- EXERCISE REQUIREMENTS: When you have gone through the records, report how many lines include "newline", giving the number and nothing more.

Saved data entries:
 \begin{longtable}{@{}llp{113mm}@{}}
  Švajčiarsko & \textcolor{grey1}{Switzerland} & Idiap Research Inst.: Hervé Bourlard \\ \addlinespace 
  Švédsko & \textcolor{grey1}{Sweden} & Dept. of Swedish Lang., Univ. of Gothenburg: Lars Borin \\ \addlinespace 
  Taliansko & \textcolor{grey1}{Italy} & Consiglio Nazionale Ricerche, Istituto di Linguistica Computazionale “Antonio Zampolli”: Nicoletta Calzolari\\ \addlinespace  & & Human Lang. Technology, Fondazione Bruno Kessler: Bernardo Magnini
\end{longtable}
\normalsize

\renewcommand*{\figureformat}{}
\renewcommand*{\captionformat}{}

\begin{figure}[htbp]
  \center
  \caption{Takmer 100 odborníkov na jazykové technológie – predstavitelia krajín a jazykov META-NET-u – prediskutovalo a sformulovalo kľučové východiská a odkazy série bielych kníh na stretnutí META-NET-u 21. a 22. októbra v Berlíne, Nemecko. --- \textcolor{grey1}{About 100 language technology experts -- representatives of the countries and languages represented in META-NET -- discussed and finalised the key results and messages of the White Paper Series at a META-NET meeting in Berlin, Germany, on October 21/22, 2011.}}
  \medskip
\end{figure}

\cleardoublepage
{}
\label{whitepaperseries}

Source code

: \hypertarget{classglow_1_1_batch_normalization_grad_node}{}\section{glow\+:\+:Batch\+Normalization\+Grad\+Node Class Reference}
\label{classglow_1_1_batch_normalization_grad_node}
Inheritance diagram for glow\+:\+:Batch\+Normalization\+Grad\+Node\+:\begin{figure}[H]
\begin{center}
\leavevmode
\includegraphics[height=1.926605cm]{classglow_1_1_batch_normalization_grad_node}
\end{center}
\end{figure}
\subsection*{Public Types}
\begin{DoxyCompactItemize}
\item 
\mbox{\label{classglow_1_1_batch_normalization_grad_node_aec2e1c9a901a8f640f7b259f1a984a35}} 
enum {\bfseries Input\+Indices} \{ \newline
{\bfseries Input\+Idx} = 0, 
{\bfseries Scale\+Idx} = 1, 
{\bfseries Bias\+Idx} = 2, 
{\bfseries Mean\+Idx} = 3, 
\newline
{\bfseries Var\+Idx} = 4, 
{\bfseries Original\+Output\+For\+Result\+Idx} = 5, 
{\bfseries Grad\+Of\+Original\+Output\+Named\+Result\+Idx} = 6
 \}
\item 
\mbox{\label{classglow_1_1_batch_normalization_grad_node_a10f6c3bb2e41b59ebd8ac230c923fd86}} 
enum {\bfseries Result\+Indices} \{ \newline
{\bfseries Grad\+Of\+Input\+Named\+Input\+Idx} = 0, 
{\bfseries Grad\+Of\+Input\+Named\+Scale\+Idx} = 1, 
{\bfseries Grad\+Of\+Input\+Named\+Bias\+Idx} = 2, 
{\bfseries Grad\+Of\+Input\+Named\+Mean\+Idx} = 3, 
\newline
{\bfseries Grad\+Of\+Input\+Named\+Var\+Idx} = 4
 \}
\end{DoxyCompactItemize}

- RESULT FOR THIS TASK: 4